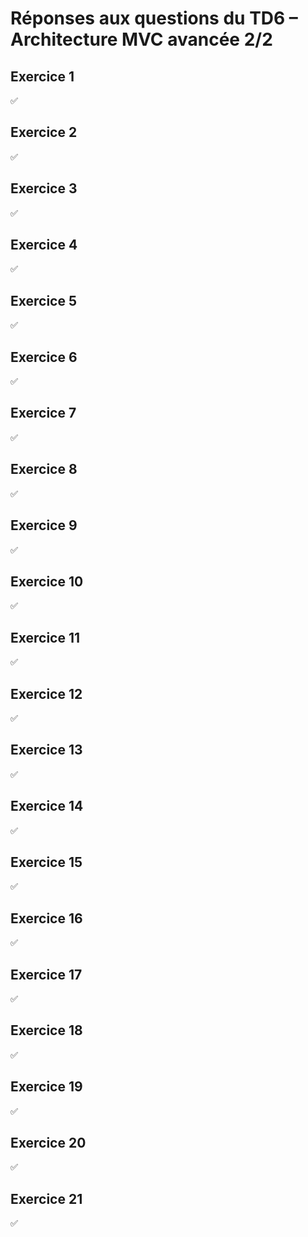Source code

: # Réponses aux questions du TD6 – Architecture MVC avancée 2/2

## Exercice 1
✅

## Exercice 2
✅

## Exercice 3
✅

## Exercice 4
✅

## Exercice 5
✅

## Exercice 6
✅

## Exercice 7
✅

## Exercice 8
✅

## Exercice 9
✅

## Exercice 10
✅

## Exercice 11
✅

## Exercice 12
✅

## Exercice 13
✅

## Exercice 14
✅

## Exercice 15
✅

## Exercice 16
✅

## Exercice 17
✅

## Exercice 18
✅

## Exercice 19
✅

## Exercice 20
✅

## Exercice 21
✅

※ ※ ※

What this task involves => Transcribe the listing in full. Leave the pictures out.

Answer for this exercise =>
Source code

: # Réponses aux questions du TD6 – Architecture MVC avancée 2/2

## Exercice 1
✅

## Exercice 2
✅

## Exercice 3
✅

## Exercice 4
✅

## Exercice 5
✅

## Exercice 6
✅

## Exercice 7
✅

## Exercice 8
✅

## Exercice 9
✅

## Exercice 10
✅

## Exercice 11
✅

## Exercice 12
✅

## Exercice 13
✅

## Exercice 14
✅

## Exercice 15
✅

## Exercice 16
✅

## Exercice 17
✅

## Exercice 18
✅

## Exercice 19
✅

## Exercice 20
✅

## Exercice 21
✅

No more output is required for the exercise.